→ Stored data
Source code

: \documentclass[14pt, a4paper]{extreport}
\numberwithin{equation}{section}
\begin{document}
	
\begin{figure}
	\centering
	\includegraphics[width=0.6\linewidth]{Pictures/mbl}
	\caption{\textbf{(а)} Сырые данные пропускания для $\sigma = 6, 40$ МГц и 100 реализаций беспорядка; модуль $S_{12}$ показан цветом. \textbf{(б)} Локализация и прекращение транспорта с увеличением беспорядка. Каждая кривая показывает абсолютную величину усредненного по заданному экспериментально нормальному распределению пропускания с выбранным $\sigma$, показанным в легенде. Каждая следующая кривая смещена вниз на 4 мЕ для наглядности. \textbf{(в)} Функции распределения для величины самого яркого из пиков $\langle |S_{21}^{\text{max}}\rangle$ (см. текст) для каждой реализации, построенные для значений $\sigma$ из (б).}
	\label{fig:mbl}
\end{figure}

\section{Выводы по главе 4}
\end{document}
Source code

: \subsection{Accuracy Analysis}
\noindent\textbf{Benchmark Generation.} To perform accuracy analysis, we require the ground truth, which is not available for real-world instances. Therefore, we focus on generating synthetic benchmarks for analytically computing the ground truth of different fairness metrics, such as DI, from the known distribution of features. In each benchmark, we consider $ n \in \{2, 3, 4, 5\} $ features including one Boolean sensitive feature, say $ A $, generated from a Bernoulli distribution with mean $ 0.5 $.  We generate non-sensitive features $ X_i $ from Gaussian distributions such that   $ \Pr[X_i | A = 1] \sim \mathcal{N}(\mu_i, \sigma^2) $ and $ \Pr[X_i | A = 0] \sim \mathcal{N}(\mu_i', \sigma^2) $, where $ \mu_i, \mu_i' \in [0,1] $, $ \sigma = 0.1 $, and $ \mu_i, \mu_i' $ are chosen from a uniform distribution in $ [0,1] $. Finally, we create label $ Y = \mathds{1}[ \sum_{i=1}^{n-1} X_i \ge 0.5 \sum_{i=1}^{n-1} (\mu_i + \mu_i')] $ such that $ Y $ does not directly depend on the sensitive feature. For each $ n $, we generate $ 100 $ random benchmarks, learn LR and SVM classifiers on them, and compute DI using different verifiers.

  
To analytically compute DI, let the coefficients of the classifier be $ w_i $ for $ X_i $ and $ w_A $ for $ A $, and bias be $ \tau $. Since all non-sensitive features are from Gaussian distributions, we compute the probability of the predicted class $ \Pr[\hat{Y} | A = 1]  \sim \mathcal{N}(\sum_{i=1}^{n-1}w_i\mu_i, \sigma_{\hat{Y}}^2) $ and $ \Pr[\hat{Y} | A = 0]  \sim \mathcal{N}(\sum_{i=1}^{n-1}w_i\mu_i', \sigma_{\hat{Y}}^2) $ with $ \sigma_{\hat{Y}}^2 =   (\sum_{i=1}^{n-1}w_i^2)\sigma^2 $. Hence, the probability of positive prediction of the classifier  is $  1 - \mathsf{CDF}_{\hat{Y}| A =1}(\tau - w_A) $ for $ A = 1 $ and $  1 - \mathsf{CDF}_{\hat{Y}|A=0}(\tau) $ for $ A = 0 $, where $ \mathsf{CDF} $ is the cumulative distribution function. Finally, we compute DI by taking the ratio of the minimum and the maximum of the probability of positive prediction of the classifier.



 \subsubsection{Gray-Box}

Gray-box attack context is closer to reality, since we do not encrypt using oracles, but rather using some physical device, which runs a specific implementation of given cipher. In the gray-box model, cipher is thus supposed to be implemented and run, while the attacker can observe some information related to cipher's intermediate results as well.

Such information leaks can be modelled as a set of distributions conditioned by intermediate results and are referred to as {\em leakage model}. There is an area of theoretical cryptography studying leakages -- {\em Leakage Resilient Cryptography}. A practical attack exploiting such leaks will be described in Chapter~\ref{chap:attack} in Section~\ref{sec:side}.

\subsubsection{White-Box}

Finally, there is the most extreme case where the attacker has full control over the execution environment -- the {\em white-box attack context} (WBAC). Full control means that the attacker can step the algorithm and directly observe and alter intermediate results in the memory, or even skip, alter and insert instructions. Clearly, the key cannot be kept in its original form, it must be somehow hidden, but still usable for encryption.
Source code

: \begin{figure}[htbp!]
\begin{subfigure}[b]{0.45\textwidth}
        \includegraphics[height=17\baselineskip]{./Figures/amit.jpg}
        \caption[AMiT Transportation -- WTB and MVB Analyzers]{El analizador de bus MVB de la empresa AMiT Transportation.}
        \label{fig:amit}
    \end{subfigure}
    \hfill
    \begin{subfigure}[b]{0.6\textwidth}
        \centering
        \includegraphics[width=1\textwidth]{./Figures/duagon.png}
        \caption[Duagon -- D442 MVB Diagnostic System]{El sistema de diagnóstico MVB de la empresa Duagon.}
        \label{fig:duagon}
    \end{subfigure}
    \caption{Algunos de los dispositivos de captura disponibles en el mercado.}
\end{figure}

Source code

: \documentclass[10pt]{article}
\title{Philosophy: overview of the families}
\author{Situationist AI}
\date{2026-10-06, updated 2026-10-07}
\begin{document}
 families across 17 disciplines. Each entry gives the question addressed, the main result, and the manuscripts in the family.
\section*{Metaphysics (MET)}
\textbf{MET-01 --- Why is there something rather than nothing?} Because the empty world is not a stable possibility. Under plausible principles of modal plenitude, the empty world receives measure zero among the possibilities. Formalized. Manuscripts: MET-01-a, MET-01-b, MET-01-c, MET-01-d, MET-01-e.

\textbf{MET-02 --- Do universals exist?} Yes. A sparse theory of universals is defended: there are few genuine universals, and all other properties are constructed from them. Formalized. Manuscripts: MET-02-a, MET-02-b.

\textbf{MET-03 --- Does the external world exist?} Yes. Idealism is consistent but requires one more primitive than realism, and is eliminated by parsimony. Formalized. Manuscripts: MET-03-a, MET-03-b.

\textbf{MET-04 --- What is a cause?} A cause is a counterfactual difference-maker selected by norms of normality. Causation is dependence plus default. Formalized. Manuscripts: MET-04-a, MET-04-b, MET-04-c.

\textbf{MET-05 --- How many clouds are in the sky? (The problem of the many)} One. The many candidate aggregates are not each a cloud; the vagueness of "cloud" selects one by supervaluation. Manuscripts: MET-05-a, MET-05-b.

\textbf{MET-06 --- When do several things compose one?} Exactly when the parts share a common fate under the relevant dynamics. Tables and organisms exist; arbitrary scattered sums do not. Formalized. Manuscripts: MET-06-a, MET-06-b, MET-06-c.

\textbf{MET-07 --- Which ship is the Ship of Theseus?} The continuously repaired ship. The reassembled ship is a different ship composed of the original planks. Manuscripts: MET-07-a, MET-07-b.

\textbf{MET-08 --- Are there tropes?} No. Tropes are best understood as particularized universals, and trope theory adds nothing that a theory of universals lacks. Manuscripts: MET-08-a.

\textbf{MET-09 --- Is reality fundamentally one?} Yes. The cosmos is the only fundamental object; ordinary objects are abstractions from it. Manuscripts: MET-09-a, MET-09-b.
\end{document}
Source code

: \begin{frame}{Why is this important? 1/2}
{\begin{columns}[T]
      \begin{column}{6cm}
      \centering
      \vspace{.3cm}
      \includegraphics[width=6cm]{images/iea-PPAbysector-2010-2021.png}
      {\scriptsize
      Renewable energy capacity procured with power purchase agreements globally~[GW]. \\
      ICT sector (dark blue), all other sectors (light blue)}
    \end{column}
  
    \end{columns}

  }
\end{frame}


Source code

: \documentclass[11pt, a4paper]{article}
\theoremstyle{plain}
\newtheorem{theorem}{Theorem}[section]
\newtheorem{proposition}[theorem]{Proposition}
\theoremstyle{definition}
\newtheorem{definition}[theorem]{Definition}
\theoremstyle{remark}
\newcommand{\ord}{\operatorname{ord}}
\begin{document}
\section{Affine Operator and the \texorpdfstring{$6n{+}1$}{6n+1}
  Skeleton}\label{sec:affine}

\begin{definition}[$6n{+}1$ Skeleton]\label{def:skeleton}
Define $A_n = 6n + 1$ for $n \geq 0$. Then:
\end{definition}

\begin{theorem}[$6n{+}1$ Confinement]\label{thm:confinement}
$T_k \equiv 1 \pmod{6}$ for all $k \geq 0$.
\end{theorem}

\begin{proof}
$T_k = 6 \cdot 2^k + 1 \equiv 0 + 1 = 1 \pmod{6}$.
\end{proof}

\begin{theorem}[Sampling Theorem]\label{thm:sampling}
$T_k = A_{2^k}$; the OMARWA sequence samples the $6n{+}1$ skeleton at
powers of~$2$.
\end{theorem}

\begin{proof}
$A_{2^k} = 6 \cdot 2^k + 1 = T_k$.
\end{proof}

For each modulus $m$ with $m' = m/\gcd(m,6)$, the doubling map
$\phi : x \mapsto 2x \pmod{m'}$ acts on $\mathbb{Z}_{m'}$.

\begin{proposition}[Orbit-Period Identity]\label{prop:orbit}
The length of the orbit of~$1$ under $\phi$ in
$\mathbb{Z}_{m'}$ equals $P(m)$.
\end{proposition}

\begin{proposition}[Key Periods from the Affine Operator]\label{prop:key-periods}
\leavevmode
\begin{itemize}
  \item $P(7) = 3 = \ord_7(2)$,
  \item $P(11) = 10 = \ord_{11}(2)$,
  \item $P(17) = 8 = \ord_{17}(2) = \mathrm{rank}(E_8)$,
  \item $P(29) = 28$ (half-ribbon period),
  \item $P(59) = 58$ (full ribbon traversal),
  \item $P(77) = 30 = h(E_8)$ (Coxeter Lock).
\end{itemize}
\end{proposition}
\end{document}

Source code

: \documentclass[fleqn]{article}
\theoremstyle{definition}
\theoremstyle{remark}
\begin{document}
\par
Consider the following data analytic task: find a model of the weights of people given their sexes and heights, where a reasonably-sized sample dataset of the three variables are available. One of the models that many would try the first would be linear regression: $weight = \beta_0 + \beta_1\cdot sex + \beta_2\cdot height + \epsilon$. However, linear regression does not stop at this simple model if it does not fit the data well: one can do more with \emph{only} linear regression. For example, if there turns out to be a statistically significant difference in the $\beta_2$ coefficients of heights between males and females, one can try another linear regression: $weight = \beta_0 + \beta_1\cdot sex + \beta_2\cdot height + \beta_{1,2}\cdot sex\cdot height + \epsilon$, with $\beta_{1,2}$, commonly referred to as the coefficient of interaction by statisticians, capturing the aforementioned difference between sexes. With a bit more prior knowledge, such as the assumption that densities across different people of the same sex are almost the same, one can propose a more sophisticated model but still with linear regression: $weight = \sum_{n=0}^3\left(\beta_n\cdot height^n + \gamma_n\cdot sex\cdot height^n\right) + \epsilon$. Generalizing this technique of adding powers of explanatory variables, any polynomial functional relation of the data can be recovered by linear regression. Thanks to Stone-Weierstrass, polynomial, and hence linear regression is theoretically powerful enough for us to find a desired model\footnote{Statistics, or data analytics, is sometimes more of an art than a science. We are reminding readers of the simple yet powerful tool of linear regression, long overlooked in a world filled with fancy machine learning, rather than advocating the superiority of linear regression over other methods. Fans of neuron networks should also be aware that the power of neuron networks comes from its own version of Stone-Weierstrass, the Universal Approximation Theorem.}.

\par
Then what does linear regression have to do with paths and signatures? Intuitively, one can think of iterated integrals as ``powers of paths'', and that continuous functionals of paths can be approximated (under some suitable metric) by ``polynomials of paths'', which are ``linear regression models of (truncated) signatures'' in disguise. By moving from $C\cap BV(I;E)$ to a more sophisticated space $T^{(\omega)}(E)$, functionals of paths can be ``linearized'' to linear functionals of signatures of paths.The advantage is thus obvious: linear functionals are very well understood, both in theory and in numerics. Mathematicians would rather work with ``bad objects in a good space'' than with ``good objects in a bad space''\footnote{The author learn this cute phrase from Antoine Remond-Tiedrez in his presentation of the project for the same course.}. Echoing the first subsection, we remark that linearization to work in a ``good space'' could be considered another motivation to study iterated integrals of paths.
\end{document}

→ What you will do
In the material above, which lines contain "orbit"? Copy each of them.

→ Solution to this problem
\begin{proposition}[Orbit-Period Identity]\label{prop:orbit}
The length of the orbit of~$1$ under $\phi$ in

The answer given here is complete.